__WHAT IS NEEDED__. Reproduce the records. Keep every word exact and include no images.
%%
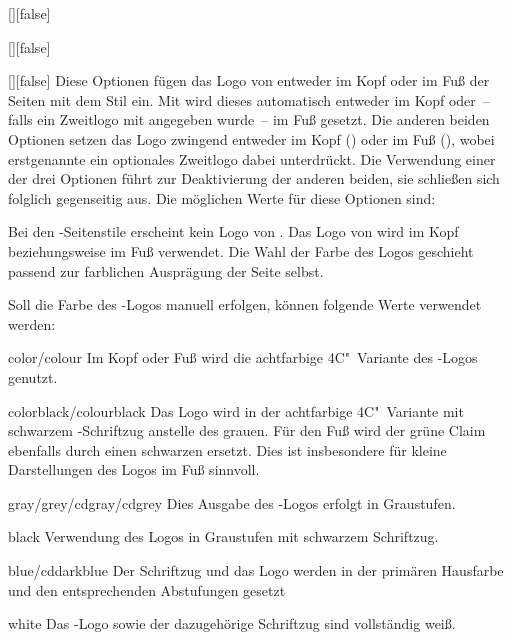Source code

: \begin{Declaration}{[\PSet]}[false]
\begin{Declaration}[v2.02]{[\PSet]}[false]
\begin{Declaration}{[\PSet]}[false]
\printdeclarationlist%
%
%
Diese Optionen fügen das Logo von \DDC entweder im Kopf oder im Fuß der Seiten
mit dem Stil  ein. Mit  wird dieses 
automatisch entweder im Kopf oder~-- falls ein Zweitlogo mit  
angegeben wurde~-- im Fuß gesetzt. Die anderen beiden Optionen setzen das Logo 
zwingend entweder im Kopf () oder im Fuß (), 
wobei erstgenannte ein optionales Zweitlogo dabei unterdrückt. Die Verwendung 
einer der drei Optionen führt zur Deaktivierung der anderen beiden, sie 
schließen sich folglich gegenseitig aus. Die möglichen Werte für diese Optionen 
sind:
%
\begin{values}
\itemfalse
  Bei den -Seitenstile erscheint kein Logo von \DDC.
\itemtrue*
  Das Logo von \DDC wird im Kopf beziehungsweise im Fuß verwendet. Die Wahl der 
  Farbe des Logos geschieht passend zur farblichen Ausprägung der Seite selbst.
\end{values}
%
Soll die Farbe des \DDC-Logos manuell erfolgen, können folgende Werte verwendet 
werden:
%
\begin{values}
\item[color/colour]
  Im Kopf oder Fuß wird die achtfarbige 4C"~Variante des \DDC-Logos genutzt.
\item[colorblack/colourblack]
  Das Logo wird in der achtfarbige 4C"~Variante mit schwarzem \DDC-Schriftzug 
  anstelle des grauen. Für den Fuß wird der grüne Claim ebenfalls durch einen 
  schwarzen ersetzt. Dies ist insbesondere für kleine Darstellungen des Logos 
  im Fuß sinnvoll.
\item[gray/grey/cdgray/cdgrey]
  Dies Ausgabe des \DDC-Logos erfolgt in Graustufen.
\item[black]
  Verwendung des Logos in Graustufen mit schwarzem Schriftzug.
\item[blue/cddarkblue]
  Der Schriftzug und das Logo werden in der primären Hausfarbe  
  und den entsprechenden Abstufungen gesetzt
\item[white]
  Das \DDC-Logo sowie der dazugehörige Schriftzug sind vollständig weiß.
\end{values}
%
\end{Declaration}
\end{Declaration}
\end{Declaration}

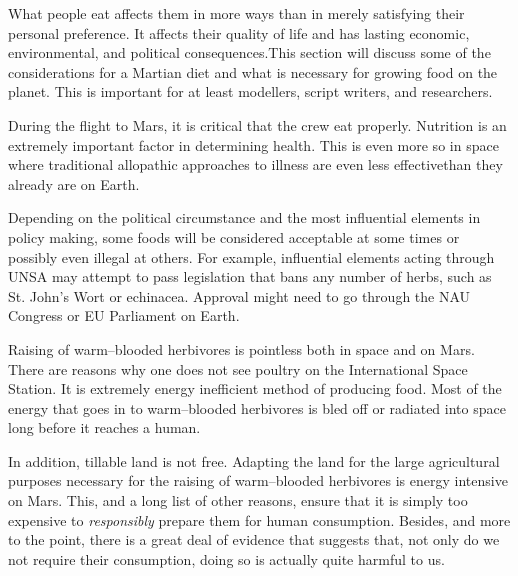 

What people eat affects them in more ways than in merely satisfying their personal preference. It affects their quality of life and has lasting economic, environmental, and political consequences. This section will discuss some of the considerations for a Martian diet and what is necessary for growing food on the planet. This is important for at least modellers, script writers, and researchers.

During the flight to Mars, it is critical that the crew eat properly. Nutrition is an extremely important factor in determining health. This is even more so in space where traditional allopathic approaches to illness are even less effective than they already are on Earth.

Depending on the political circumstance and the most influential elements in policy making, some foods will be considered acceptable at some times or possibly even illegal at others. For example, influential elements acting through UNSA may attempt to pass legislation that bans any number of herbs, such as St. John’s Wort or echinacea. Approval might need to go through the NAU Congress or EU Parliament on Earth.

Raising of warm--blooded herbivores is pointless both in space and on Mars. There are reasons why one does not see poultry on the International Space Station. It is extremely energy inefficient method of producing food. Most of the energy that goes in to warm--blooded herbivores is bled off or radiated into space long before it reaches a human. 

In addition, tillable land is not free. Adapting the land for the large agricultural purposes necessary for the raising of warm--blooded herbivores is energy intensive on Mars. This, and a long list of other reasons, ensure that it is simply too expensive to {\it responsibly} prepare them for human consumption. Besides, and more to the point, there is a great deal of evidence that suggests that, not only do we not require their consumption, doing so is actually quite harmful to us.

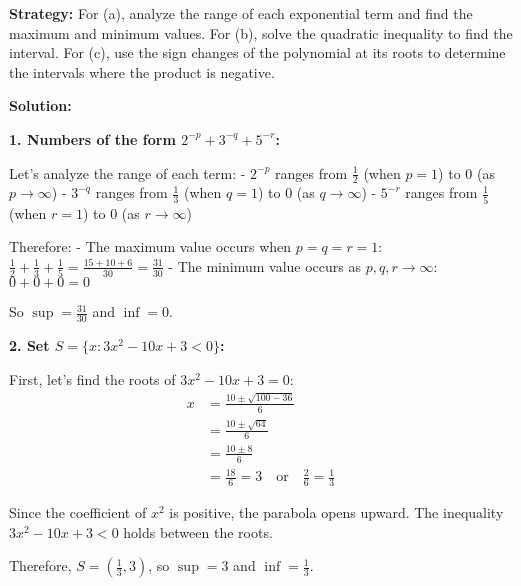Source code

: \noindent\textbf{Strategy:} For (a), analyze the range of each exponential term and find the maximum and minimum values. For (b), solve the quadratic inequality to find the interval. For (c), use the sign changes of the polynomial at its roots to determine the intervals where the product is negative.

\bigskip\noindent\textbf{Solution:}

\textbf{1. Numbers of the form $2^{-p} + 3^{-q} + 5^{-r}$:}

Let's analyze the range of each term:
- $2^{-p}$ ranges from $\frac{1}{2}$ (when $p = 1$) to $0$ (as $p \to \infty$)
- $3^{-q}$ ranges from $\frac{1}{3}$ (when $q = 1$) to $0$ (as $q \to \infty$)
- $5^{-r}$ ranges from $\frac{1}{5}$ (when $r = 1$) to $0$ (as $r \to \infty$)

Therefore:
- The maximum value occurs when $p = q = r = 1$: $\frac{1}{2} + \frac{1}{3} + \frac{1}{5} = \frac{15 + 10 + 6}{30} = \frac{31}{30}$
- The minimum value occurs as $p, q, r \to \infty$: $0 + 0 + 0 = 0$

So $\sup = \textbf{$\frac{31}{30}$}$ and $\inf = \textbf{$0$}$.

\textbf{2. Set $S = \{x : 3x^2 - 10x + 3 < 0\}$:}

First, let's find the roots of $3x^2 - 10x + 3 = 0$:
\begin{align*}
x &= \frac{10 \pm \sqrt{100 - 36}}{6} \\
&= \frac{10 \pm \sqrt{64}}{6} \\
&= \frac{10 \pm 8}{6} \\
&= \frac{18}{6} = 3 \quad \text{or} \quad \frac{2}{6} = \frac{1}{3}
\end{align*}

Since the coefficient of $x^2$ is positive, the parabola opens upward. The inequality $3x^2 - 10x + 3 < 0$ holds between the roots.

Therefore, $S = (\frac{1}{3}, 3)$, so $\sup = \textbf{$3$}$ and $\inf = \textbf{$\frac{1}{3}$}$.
%%
__REPLY__.
Source code

: \begin{Declaration}{[\PSet]}[false]
\begin{Declaration}[v2.02]{[\PSet]}[false]
\begin{Declaration}{[\PSet]}[false]
\printdeclarationlist%
%
%
Diese Optionen fügen das Logo von \DDC entweder im Kopf oder im Fuß der Seiten
mit dem Stil  ein. Mit  wird dieses 
automatisch entweder im Kopf oder~-- falls ein Zweitlogo mit  
angegeben wurde~-- im Fuß gesetzt. Die anderen beiden Optionen setzen das Logo 
zwingend entweder im Kopf () oder im Fuß (), 
wobei erstgenannte ein optionales Zweitlogo dabei unterdrückt. Die Verwendung 
einer der drei Optionen führt zur Deaktivierung der anderen beiden, sie 
schließen sich folglich gegenseitig aus. Die möglichen Werte für diese Optionen 
sind:
%
\begin{values}
\itemfalse
  Bei den -Seitenstile erscheint kein Logo von \DDC.
\itemtrue*
  Das Logo von \DDC wird im Kopf beziehungsweise im Fuß verwendet. Die Wahl der 
  Farbe des Logos geschieht passend zur farblichen Ausprägung der Seite selbst.
\end{values}
%
Soll die Farbe des \DDC-Logos manuell erfolgen, können folgende Werte verwendet 
werden:
%
\begin{values}
\item[color/colour]
  Im Kopf oder Fuß wird die achtfarbige 4C"~Variante des \DDC-Logos genutzt.
\item[colorblack/colourblack]
  Das Logo wird in der achtfarbige 4C"~Variante mit schwarzem \DDC-Schriftzug 
  anstelle des grauen. Für den Fuß wird der grüne Claim ebenfalls durch einen 
  schwarzen ersetzt. Dies ist insbesondere für kleine Darstellungen des Logos 
  im Fuß sinnvoll.
\item[gray/grey/cdgray/cdgrey]
  Dies Ausgabe des \DDC-Logos erfolgt in Graustufen.
\item[black]
  Verwendung des Logos in Graustufen mit schwarzem Schriftzug.
\item[blue/cddarkblue]
  Der Schriftzug und das Logo werden in der primären Hausfarbe  
  und den entsprechenden Abstufungen gesetzt
\item[white]
  Das \DDC-Logo sowie der dazugehörige Schriftzug sind vollständig weiß.
\end{values}
%
\end{Declaration}
\end{Declaration}
\end{Declaration}


What people eat affects them in more ways than in merely satisfying their personal preference. It affects their quality of life and has lasting economic, environmental, and political consequences. This section will discuss some of the considerations for a Martian diet and what is necessary for growing food on the planet. This is important for at least modellers, script writers, and researchers.

During the flight to Mars, it is critical that the crew eat properly. Nutrition is an extremely important factor in determining health. This is even more so in space where traditional allopathic approaches to illness are even less effective than they already are on Earth.

Depending on the political circumstance and the most influential elements in policy making, some foods will be considered acceptable at some times or possibly even illegal at others. For example, influential elements acting through UNSA may attempt to pass legislation that bans any number of herbs, such as St. John’s Wort or echinacea. Approval might need to go through the NAU Congress or EU Parliament on Earth.

Raising of warm--blooded herbivores is pointless both in space and on Mars. There are reasons why one does not see poultry on the International Space Station. It is extremely energy inefficient method of producing food. Most of the energy that goes in to warm--blooded herbivores is bled off or radiated into space long before it reaches a human. 

In addition, tillable land is not free. Adapting the land for the large agricultural purposes necessary for the raising of warm--blooded herbivores is energy intensive on Mars. This, and a long list of other reasons, ensure that it is simply too expensive to {\it responsibly} prepare them for human consumption. Besides, and more to the point, there is a great deal of evidence that suggests that, not only do we not require their consumption, doing so is actually quite harmful to us.

Source code

: \noindent\textbf{Strategy:} For (a), analyze the range of each exponential term and find the maximum and minimum values. For (b), solve the quadratic inequality to find the interval. For (c), use the sign changes of the polynomial at its roots to determine the intervals where the product is negative.

\bigskip\noindent\textbf{Solution:}

\textbf{1. Numbers of the form $2^{-p} + 3^{-q} + 5^{-r}$:}

Let's analyze the range of each term:
- $2^{-p}$ ranges from $\frac{1}{2}$ (when $p = 1$) to $0$ (as $p \to \infty$)
- $3^{-q}$ ranges from $\frac{1}{3}$ (when $q = 1$) to $0$ (as $q \to \infty$)
- $5^{-r}$ ranges from $\frac{1}{5}$ (when $r = 1$) to $0$ (as $r \to \infty$)

Therefore:
- The maximum value occurs when $p = q = r = 1$: $\frac{1}{2} + \frac{1}{3} + \frac{1}{5} = \frac{15 + 10 + 6}{30} = \frac{31}{30}$
- The minimum value occurs as $p, q, r \to \infty$: $0 + 0 + 0 = 0$

So $\sup = \textbf{$\frac{31}{30}$}$ and $\inf = \textbf{$0$}$.

\textbf{2. Set $S = \{x : 3x^2 - 10x + 3 < 0\}$:}

First, let's find the roots of $3x^2 - 10x + 3 = 0$:
\begin{align*}
x &= \frac{10 \pm \sqrt{100 - 36}}{6} \\
&= \frac{10 \pm \sqrt{64}}{6} \\
&= \frac{10 \pm 8}{6} \\
&= \frac{18}{6} = 3 \quad \text{or} \quad \frac{2}{6} = \frac{1}{3}
\end{align*}

Since the coefficient of $x^2$ is positive, the parabola opens upward. The inequality $3x^2 - 10x + 3 < 0$ holds between the roots.

Therefore, $S = (\frac{1}{3}, 3)$, so $\sup = \textbf{$3$}$ and $\inf = \textbf{$\frac{1}{3}$}$.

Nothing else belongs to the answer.